Il premier kosovaro Albin Kurti ha intanto detto di non aver ricevuto nessun ultimatum dagli inviati di Ue e Usa in relazione alla situazione di crisi nel Nord del Paese. Parlando oggi ai giornalisti, il premier ha aggiunto che, nel recente incontro a Pristina con Lajcak ed Escobar ha offerto "una sicura via d'uscita" dalla crisi al nord provocata, a suo avviso, dalle strutture illegali che la Serbia mantiene ancora in Kosovo.

"Non ho ricevuto nessun ultimatum, ci siamo incontrati e abbiamo parlato con gli emissari, ai quali ho offerto un modo sicuro di risolvere la crisi nel Nord del Kosovo, provocata dalle strutture illegali della Serbia", ha detto Kurti. "Innanzitutto lo stato di diritto, abbiamo avuto decine di soldati Nato, poliziotti kosovari e giornalisti che sono stati vittime di una brutalità senza precedenti da parte di estremisti violenti", ha aggiunto il premier, secondo il quale tutto ciò "non si può risolvere con pressioni e minacciando conseguenze e forse anche sanzioni nei confronti dello stato più democratico e progressista dei Balcani occidentali", ha affermato riferendosi al suo Paese e dicendosi "convinto che riusciremo a chiarire le ambiguità".

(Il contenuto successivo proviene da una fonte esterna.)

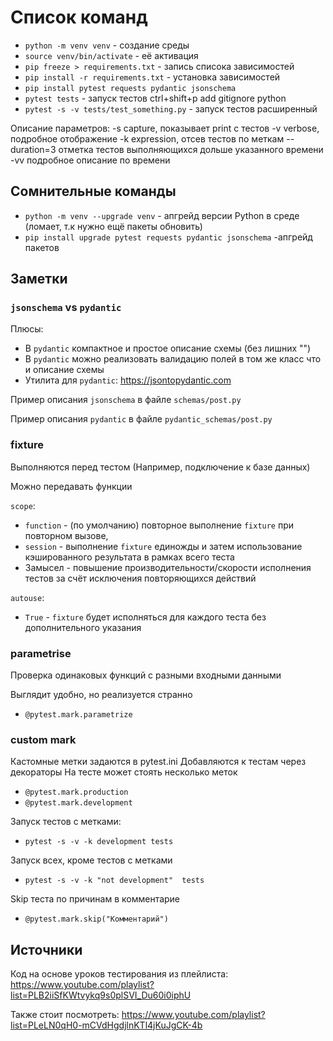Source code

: # Список команд

- `python -m venv venv` - создание среды
- `source venv/bin/activate` - её активация
- `pip freeze > requirements.txt` - запись списока зависимостей
- `pip install -r requirements.txt` - установка зависимостей
- `pip install pytest requests pydantic jsonschema`
- `pytest tests` - запуск тестов
  ctrl+shift+p add gitignore python
- `pytest -s -v tests/test_something.py` - запуск тестов расширенный

Описание параметров:
-s capture, показывает print с тестов
-v verbose, подробное отображение
-k expression, отсев тестов по меткам
--duration=3 отметка тестов выполняющихся дольше указанного времени
-vv подробное описание по времени

## Сомнительные команды

- `python -m venv --upgrade venv` - апгрейд версии Python в среде (ломает, т.к нужно ещё пакеты обновить)
- `pip install upgrade pytest requests pydantic jsonschema` -апгрейд пакетов

## Заметки

### `jsonschema` vs `pydantic`

Плюсы:

- В `pydantic` компактное и простое описание схемы (без лишних "")
- В `pydantic` можно реализовать валидацию полей в том же класс что и описание схемы
- Утилита для `pydantic`: <https://jsontopydantic.com>

Пример описания `jsonschema` в файле `schemas/post.py`

Пример описания `pydantic` в файле `pydantic_schemas/post.py`

### fixture

Выполняются перед тестом (Например, подключение к базе данных)

Можно передавать функции

`scope`:

- `function` - (по умолчанию) повторное выполнение `fixture` при повторном вызове,
- `session` - выполнение `fixture` единожды и затем использование кэшированного результата в рамках всего теста
- Замысел - повышение производительности/скорости исполнения тестов за счёт исключения повторяющихся действий

`autouse`:

- `True` - `fixture` будет исполняться для каждого теста без дополнительного указания

### parametrise

Проверка одинаковых функций с разными входными данными

Выглядит удобно, но реализуется странно

- `@pytest.mark.parametrize`

### custom mark

Кастомные метки задаются в pytest.ini
Добавляются к тестам через декораторы
На тесте может стоять несколько меток

- `@pytest.mark.production`
- `@pytest.mark.development`

Запуск тестов с метками:

- `pytest -s -v -k development tests`

Запуск всех, кроме тестов с метками

- `pytest -s -v -k "not development"  tests`

Skip теста по причинам в комментарие

- `@pytest.mark.skip("Комментарий")`

## Источники

Код на основе уроков тестирования из плейлиста:
<https://www.youtube.com/playlist?list=PLB2iiSfKWtvykq9s0plSVI_Du60i0iphU>

Также стоит посмотреть:
<https://www.youtube.com/playlist?list=PLeLN0qH0-mCVdHgdjlnKTl4jKuJgCK-4b>
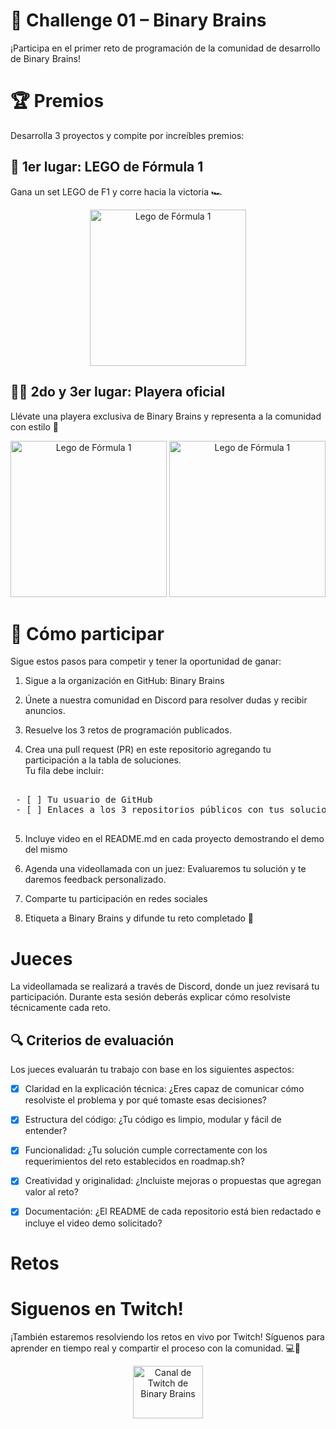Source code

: # 🧠 Challenge 01 – Binary Brains

¡Participa en el primer reto de programación de la comunidad de desarrollo de Binary Brains!

# 🏆 Premios

Desarrolla 3 proyectos y compite por increíbles premios:

## 🥇 1er lugar: LEGO de Fórmula 1
Gana un set LEGO de F1 y corre hacia la victoria 🏎️
<div align="center">
<img src="https://github.com/user-attachments/assets/9059e298-b5cc-48c2-8dd0-55e279651ce3" alt="Lego de Fórmula 1" width="250px">
</div>

## 🥈🥉 2do y 3er lugar: Playera oficial
Llévate una playera exclusiva de Binary Brains y representa a la comunidad con estilo 👕
<div align="center">
  <img src="https://github.com/user-attachments/assets/1a67e6d3-fe59-421f-bb81-89c5e14ac557" alt="Lego de Fórmula 1" width="250px">
  <img src="https://github.com/user-attachments/assets/7fb7e3c0-98f1-4c01-9127-f11da40770c5" alt="Lego de Fórmula 1" width="250px">
  
</div>


# 🚀 Cómo participar
Sigue estos pasos para competir y tener la oportunidad de ganar:

1. Sigue a la organización en GitHub: Binary Brains

2. Únete a nuestra comunidad en Discord para resolver dudas y recibir anuncios. 

3. Resuelve los 3 retos de programación publicados.

4. Crea una pull request (PR) en este repositorio agregando tu participación a la tabla de soluciones.
    <br>Tu fila debe incluir:

 <pre> 
 - [ ] Tu usuario de GitHub
 - [ ] Enlaces a los 3 repositorios públicos con tus soluciones.
 </pre>
5.  Incluye video en el README.md en cada proyecto demostrando el demo del mismo

6.  Agenda una videollamada con un juez: Evaluaremos tu solución y te daremos feedback personalizado.

7. Comparte tu participación en redes sociales
8. Etiqueta a Binary Brains y difunde tu reto completado 🙌

# Jueces 
La videollamada se realizará a través de Discord, donde un juez revisará tu participación. Durante esta sesión deberás explicar cómo resolviste técnicamente cada reto.

## 🔍 Criterios de evaluación
Los jueces evaluarán tu trabajo con base en los siguientes aspectos:

- [x] Claridad en la explicación técnica: ¿Eres capaz de comunicar cómo resolviste el problema y por qué tomaste esas decisiones?

- [x] Estructura del código: ¿Tu código es limpio, modular y fácil de entender?

- [x] Funcionalidad: ¿Tu solución cumple correctamente con los requerimientos del reto establecidos en roadmap.sh?

- [x] Creatividad y originalidad: ¿Incluiste mejoras o propuestas que agregan valor al reto?

- [x] Documentación: ¿El README de cada repositorio está bien redactado e incluye el video demo solicitado?

# Retos 

# Siguenos en Twitch! 

¡También estaremos resolviendo los retos en vivo por Twitch!
Síguenos para aprender en tiempo real y compartir el proceso con la comunidad. 💻🚀
<div align="center">
<a href="https://www.twitch.tv/binarybrains" target="blank">
    <img align="center" src="https://upload.wikimedia.org/wikipedia/commons/c/ce/Twitch_logo_2019.svg" alt="Canal de Twitch de Binary Brains" height="84px" width="112px" />
  </a>
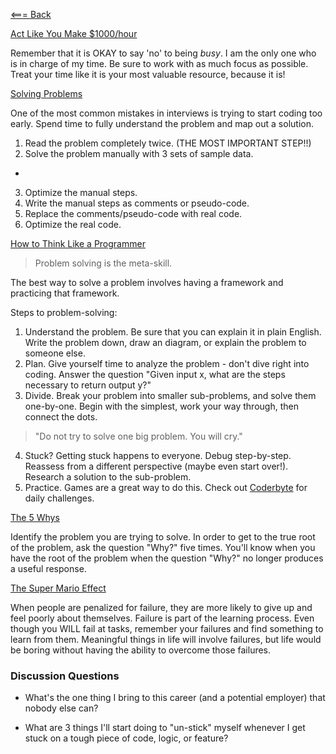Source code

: [<=== Back](README.md)

[Act Like You Make $1000/hour](https://anthony-moore.medium.com/pretend-your-time-is-worth-1-000-hour-and-youll-become-100x-more-productive-6ab2302b8e8c)

Remember that it is OKAY to say 'no' to being *busy*. I am the only one who is in charge of my time. Be sure to work with as much focus as possible. Treat your time like it is your most valuable resource, because it is!

[Solving Problems](https://simpleprogrammer.com/solving-problems-breaking-it-down/)

One of the most common mistakes in interviews is trying to start coding too early. Spend time to fully understand the problem and map out a solution.

1. Read the problem completely twice. (THE MOST IMPORTANT STEP!!)
2. Solve the problem manually with 3 sets of sample data.
  - 
3. Optimize the manual steps.
4. Write the manual steps as comments or pseudo-code.
5. Replace the comments/pseudo-code with real code.
6. Optimize the real code.

[How to Think Like a Programmer](https://www.freecodecamp.org/news/how-to-think-like-a-programmer-lessons-in-problem-solving-d1d8bf1de7d2)

> Problem solving is the meta-skill.

The best way to solve a problem involves having a framework and practicing that framework. 

Steps to problem-solving:
1. Understand the problem. Be sure that you can explain it in plain English. Write the problem down, draw an diagram, or explain the problem to someone else.
2. Plan. Give yourself time to analyze the problem - don't dive right into coding. Answer the question "Given input x, what are the steps necessary to return output y?"
3. Divide. Break your problem into smaller sub-problems, and solve them one-by-one. Begin with the simplest, work your way through, then connect the dots.
  > "Do not try to solve one big problem. You will cry."
4. Stuck? Getting stuck happens to everyone. Debug step-by-step. Reassess from a different perspective (maybe even start over!). Research a solution to the sub-problem.
5. Practice. Games are a great way to do this. Check out [Coderbyte](https://coderbyte.com/) for daily challenges.

[The 5 Whys](https://www.mindtools.com/pages/article/newTMC_5W.htm)

Identify the problem you are trying to solve. In order to get to the true root of the problem, ask the question "Why?" five times. You'll know when you have the root of the problem when the question "Why?" no longer produces a useful response.

[The Super Mario Effect](https://www.youtube.com/watch?v=9vJRopau0g0)

When people are penalized for failure, they are more likely to give up and feel poorly about themselves. Failure is part of the learning process. Even though you WILL fail at tasks, remember your failures and find something to learn from them. Meaningful things in life will involve failures, but life would be boring without having the ability to overcome those failures.


### Discussion Questions

- What's the one thing I bring to this career (and a potential employer) that nobody else can?

- What are 3 things I'll start doing to "un-stick" myself whenever I get stuck on a tough piece of code, logic, or feature?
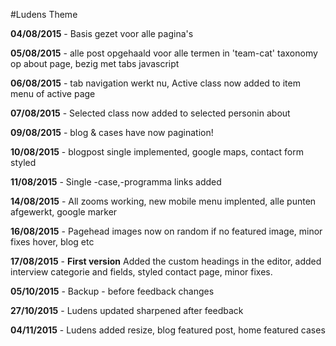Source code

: #Ludens Theme

**04/08/2015** - Basis gezet voor alle pagina's

**05/08/2015** - alle post opgehaald voor alle termen in 'team-cat' taxonomy op about page, bezig met tabs javascript  

**06/08/2015** - tab navigation werkt nu, Active class now added to item menu of active page

**07/08/2015** - Selected class now added to selected personin about

**09/08/2015** - blog & cases have now pagination!

**10/08/2015** - blogpost single implemented, google maps, contact form styled

**11/08/2015** - Single -case,-programma links added

**14/08/2015** - All zooms working, new mobile menu implented, alle punten afgewerkt, google marker

**16/08/2015** - Pagehead images now on random if no featured image, minor fixes hover, blog etc

**17/08/2015** - **First version** Added the custom headings in the editor, added interview categorie and fields, styled contact page, minor fixes.

**05/10/2015** - Backup - before feedback changes

**27/10/2015** - Ludens updated sharpened after feedback  

**04/11/2015** - Ludens added resize, blog featured post, home featured cases  
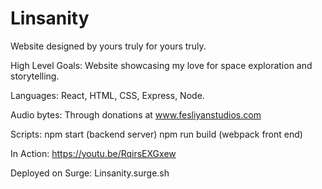 # Linsanity
Website designed by yours truly for yours truly.

High Level Goals:
Website showcasing my love for space exploration and storytelling.

Languages:
React, HTML, CSS, Express, Node.

Audio bytes:
Through donations at www.fesliyanstudios.com

Scripts:
npm start (backend server)
npm run build (webpack front end)

In Action: 
https://youtu.be/RqirsEXGxew

Deployed on Surge:
Linsanity.surge.sh
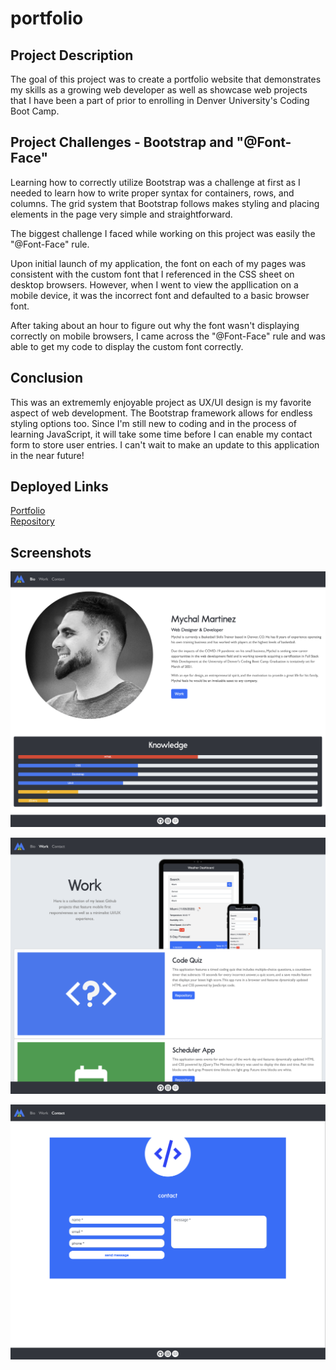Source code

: # portfolio

## Project Description

The goal of this project was to create a portfolio website that demonstrates my skills as a growing web developer as well as showcase web projects that I have been a part of prior to enrolling in Denver University's Coding Boot Camp.

## Project Challenges - Bootstrap and "@Font-Face"

Learning how to correctly utilize Bootstrap was a challenge at first as I needed to learn how to write proper syntax for containers, rows, and columns. The grid system that Bootstrap follows makes styling and placing elements in the page very simple and straightforward.

The biggest challenge I faced while working on this project was easily the "@Font-Face" rule. 

Upon initial launch of my application, the font on each of my pages was consistent with the custom font that I referenced in the CSS sheet on desktop browsers. However, when I went to view the appllication on a mobile device, it was the incorrect font and defaulted to a basic browser font.

After taking about an hour to figure out why the font wasn't displaying correctly on mobile browsers, I came across the "@Font-Face" rule and was able to get my code to display the custom font correctly.

## Conclusion

This was an extrememly enjoyable project as UX/UI design is my favorite aspect of web development. The Bootstrap framework allows for endless styling options too. Since I'm still new to coding and in the process of learning JavaScript, it will take some time before I can enable my contact form to store user entries. I can't wait to make an update to this application in the near future!

## Deployed Links

[Portfolio](https://mychalgm.github.io/portfolio)<br>
[Repository](https://github.com/mychalgm/responsive-portfolio)

## Screenshots

![alttext](assets/images/bio-screenshot.png "Bio Page")

![alttext](assets/images/work-screenshot.png "Work Page")

![alttext](assets/images/contact-screenshot.png "Contact Page")

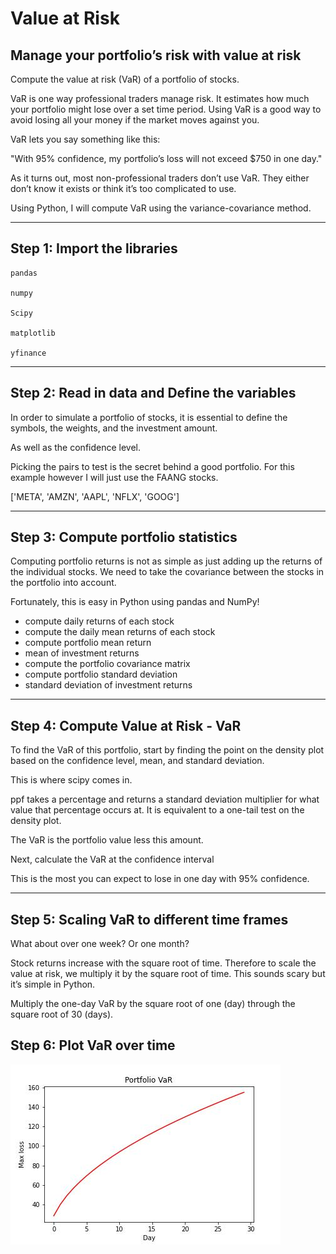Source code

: # Value at Risk
## Manage your portfolio’s risk with value at risk

Compute the value at risk (VaR) of a portfolio of stocks.

VaR is one way professional traders manage risk. It estimates how much your portfolio might lose over a set time period. Using VaR is a good way to avoid losing all your money if the market moves against you.

VaR lets you say something like this:

"With 95% confidence, my portfolio’s loss will not exceed $750 in one day."

As it turns out, most non-professional traders don’t use VaR. They either don’t know it exists or think it’s too complicated to use.

Using Python, I will compute VaR using the variance-covariance method.

---

## Step 1: Import the libraries

    pandas

    numpy

    Scipy

    matplotlib

    yfinance

---

## Step 2: Read in data and Define the variables

In order to simulate a portfolio of stocks, it is essential to define the symbols, the weights, and the investment amount.

As well as the confidence level.

Picking the pairs to test is the secret behind a good portfolio. 
For this example however I will just use the FAANG stocks.

['META', 'AMZN', 'AAPL', 'NFLX', 'GOOG']

---

## Step 3: Compute portfolio statistics

Computing portfolio returns is not as simple as just adding up the returns of the individual stocks. We need to take the covariance between the stocks in the portfolio into account.

Fortunately, this is easy in Python using pandas and NumPy!

- compute daily returns of each stock
- compute the daily mean returns of each stock
- compute portfolio mean return
- mean of investment returns
- compute the portfolio covariance matrix
- compute portfolio standard deviation
- standard deviation of investment returns

---

## Step 4: Compute Value at Risk - VaR

To find the VaR of this portfolio, start by finding the point on the density plot based on the confidence level, mean, and standard deviation.

This is where scipy comes in.

ppf takes a percentage and returns a standard deviation multiplier for what value that percentage occurs at. It is equivalent to a one-tail test on the density plot.

The VaR is the portfolio value less this amount.

Next, calculate the VaR at the confidence interval

This is the most you can expect to lose in one day with 95% confidence.

---

## Step 5: Scaling VaR to different time frames

What about over one week? Or one month?

Stock returns increase with the square root of time. Therefore to scale the value at risk, we multiply it by the square root of time. This sounds scary but it’s simple in Python.

Multiply the one-day VaR by the square root of one (day) through the square root of 30 (days).


## Step 6: Plot VaR over time
![Portfolio Value At Risk](./Images/portfolioVaR.jpg)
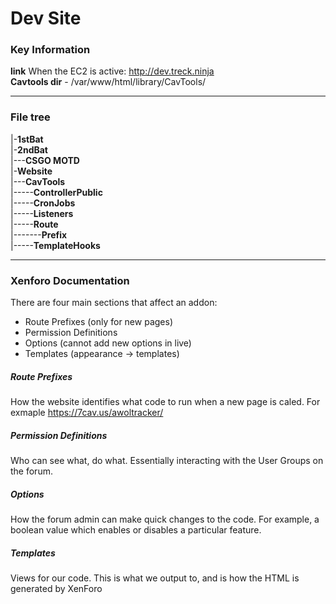 # Dev Site

### Key Information

**link** When the EC2 is active: http://dev.treck.ninja<br>
**Cavtools dir** - /var/www/html/library/CavTools/

<hr>

### File tree

   |-**1stBat**<br>
   |-**2ndBat**<br>
   |---**CSGO MOTD**<br>
   |-**Website**<br>
   |---**CavTools**<br>
   |-----**ControllerPublic**<br>
   |-----**CronJobs**<br>
   |-----**Listeners**<br>
   |-----**Route**<br>
   |-------**Prefix**<br>
   |-----**TemplateHooks**<br>


<hr>

### Xenforo Documentation

There are four main sections that affect an addon:

- Route Prefixes (only for new pages)
- Permission Definitions
- Options (cannot add new options in live)
- Templates (appearance -> templates)

##### Route Prefixes

How the website identifies what code to run when a new page is caled. For exmaple https://7cav.us/awoltracker/

##### Permission Definitions

Who can see what, do what. Essentially interacting with the User Groups on the forum.

##### Options

How the forum admin can make quick changes to the code. For example, a boolean value which enables or disables a particular feature.

##### Templates

Views for our code. This is what we output to, and is how the HTML is generated by XenForo

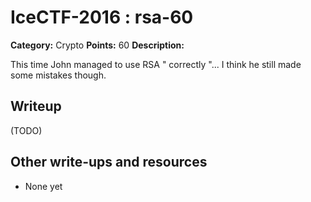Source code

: # IceCTF-2016 : rsa-60

**Category:** Crypto
**Points:** 60
**Description:**

This time John managed to use RSA " correctly "... I think he still made some mistakes though.

## Writeup

(TODO)

## Other write-ups and resources

* None yet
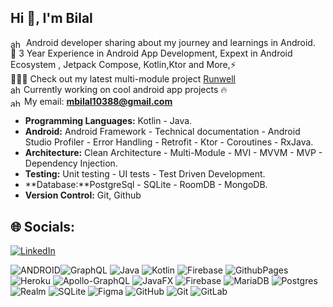 ## Hi 👋, I'm Bilal

<img align="center" src="https://developer.android.com/static/images/brand/android-head_flat.png" alt="ahmed_guedmioui" height="14" width="21"/> Android developer sharing about my journey and learnings in Android.<br>🧰 3 Year Experience in Android App Development, Expext in Android Ecosystem , Jetpack Compose, Kotlin,Ktor and More,⚡<br>
🏃🏼‍♂️ Check out my latest multi-module project [Runwell](https://github.com/codewithbilalahmad/Runwell)<br>
<img align="center" src="https://user-images.githubusercontent.com/103866722/177941491-1947c6b0-6e38-4880-8bd7-01dac36165df.png" alt="ahmed_guedmioui" height="18" width="17"/>  Currently working on cool android app projects 🔥<br>
<img align="center" src="https://mailmeteor.com/logos/assets/PNG/Gmail_Logo_512px.png" alt="ahmed_guedmioui" height="13" width="18"/> My email: **mbilal10388@gmail.com**<br>


- **Programming Languages:** Kotlin - Java.
- **Android:** Android Framework - Technical documentation - Android Studio Profiler - Error Handling - Retrofit - Ktor - Coroutines - RxJava.
- **Architecture:** Clean Architecture - Multi-Module - MVI - MVVM - MVP - Dependency Injection.
- **Testing:** Unit testing - UI tests - Test Driven Development.
- **Database:**PostgreSql - SQLite - RoomDB - MongoDB.
- **Version Control:** Git, Github
## 🌐 Socials:
[![LinkedIn](https://img.shields.io/badge/LinkedIn-%230077B5.svg?logo=linkedin&logoColor=white)](https://www.linkedin.com/in/muhammad-bilal-b8bba4286) 


![ANDROID](https://img.shields.io/badge/android-%2320232a.svg?style=for-the-badge&logo=android&logoColor=%a4c639)![GraphQL](https://img.shields.io/badge/-GraphQL-E10098?style=for-the-badge&logo=graphql&logoColor=white) ![Java](https://img.shields.io/badge/java-%23ED8B00.svg?style=for-the-badge&logo=openjdk&logoColor=white) ![Kotlin](https://img.shields.io/badge/kotlin-%237F52FF.svg?style=for-the-badge&logo=kotlin&logoColor=white) ![Firebase](https://img.shields.io/badge/firebase-%23039BE5.svg?style=for-the-badge&logo=firebase) ![GithubPages](https://img.shields.io/badge/github%20pages-121013?style=for-the-badge&logo=github&logoColor=white) ![Heroku](https://img.shields.io/badge/heroku-%23430098.svg?style=for-the-badge&logo=heroku&logoColor=white) ![Apollo-GraphQL](https://img.shields.io/badge/-ApolloGraphQL-311C87?style=for-the-badge&logo=apollo-graphql) ![JavaFX](https://img.shields.io/badge/javafx-%23FF0000.svg?style=for-the-badge&logo=javafx&logoColor=white) ![Firebase](https://img.shields.io/badge/firebase-a08021?style=for-the-badge&logo=firebase&logoColor=ffcd34) ![MariaDB](https://img.shields.io/badge/MariaDB-003545?style=for-the-badge&logo=mariadb&logoColor=white) ![Postgres](https://img.shields.io/badge/postgres-%23316192.svg?style=for-the-badge&logo=postgresql&logoColor=white) ![Realm](https://img.shields.io/badge/Realm-39477F?style=for-the-badge&logo=realm&logoColor=white) ![SQLite](https://img.shields.io/badge/sqlite-%2307405e.svg?style=for-the-badge&logo=sqlite&logoColor=white) ![Figma](https://img.shields.io/badge/figma-%23F24E1E.svg?style=for-the-badge&logo=figma&logoColor=white) ![GitHub](https://img.shields.io/badge/github-%23121011.svg?style=for-the-badge&logo=github&logoColor=white) ![Git](https://img.shields.io/badge/git-%23F05033.svg?style=for-the-badge&logo=git&logoColor=white) ![GitLab](https://img.shields.io/badge/gitlab-%23181717.svg?style=for-the-badge&logo=gitlab&logoColor=white)


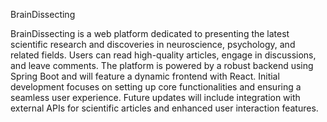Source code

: BrainDissecting

BrainDissecting is a web platform dedicated to presenting the latest scientific research and discoveries in
neuroscience, psychology, and related fields. Users can read high-quality articles, engage in discussions, and leave
comments. The platform is powered by a robust backend using Spring Boot and will feature a dynamic frontend with React.
Initial development focuses on setting up core functionalities and ensuring a seamless user experience. Future updates
will include integration with external APIs for scientific articles and enhanced user interaction features.
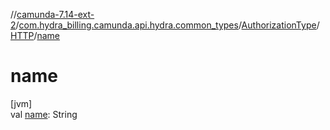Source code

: //[camunda-7.14-ext-2](../../../../index.md)/[com.hydra_billing.camunda.api.hydra.common_types](../../index.md)/[AuthorizationType](../index.md)/[HTTP](index.md)/[name](name.md)

# name

[jvm]\
val [name](name.md): String
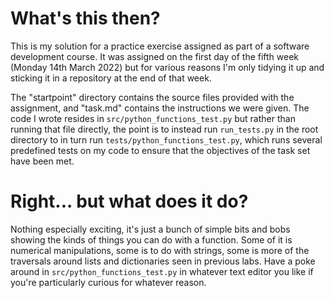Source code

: # What's this then?

This is my solution for a practice exercise assigned as part of a software development course. It  was assigned on the first day of the fifth week (Monday 14th March 2022) but for various reasons I'm only tidying it up and sticking it in a repository at the end of that week.

The "startpoint" directory contains the source files provided with the assignment, and "task.md" contains the instructions we were given. The code I wrote resides in `src/python_functions_test.py` but rather than running that file directly, the point is to instead run `run_tests.py` in the root directory to in turn run `tests/python_functions_test.py`, which runs several predefined tests on my code to ensure that the objectives of the task set have been met.


# Right... but what does it do?

Nothing especially exciting, it's just a bunch of simple bits and bobs showing the kinds of things you can do with a function. Some of it is numerical manipulations, some is to do with strings, some is more of the traversals around lists and dictionaries seen in previous labs. Have a poke around in `src/python_functions_test.py` in whatever text editor you like if you're particularly curious for whatever reason.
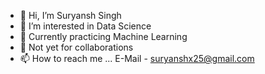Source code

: - 👋 Hi, I’m Suryansh Singh
- 👀 I’m interested in Data Science
- 🌱 Currently practicing Machine Learning 
- 💞️ Not yet for collaborations
- 📫 How to reach me ... E-Mail - suryanshx25@gmail.com

<!---
suryanshx25/suryanshx25 is a ✨ special ✨ repository because its `README.md` (this file) appears on your GitHub profile.
You can click the Preview link to take a look at your changes.
--->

Ieri l'inviato Usa Escobar, nel corso della sua visita a Pristina con Lajcak, aveva detto che Kurti aveva due giorni di tempo per dare una risposta alle richieste sottopostegli durante i colloqui - rapida de-escalation delle tensioni al nord, nuove elezioni in tempi rapidi nei territori del Nord a maggioranza serba, ritorno al dialogo per la normalizzazione dei rapporti tra Belgrado e Pristina.

Escobar aveva aggiunto che lui e Lajcak riferiranno venerdì sulla situazione e se si registrano o meno progressi nei tentativi di soluzione della crisi, legata alle proteste dei serbi contro l'elezione di nuovi sindaci albanesi nei maggiori Comuni del Nord a maggioranza serba. I due inviati di Ue e Usa hanno concluso la missione dopo aver incontrato ieri sera a Belgrado il presidente serbo Aleksandar Vucic. In precedenza a Pristina avevano visto, oltre a Kurti, la presidente kosovara Vjosa Osmani, i leader dell'opposizione e i rappresentanti di Srpska Lista, il maggior partito della comunità serba in Kosovo.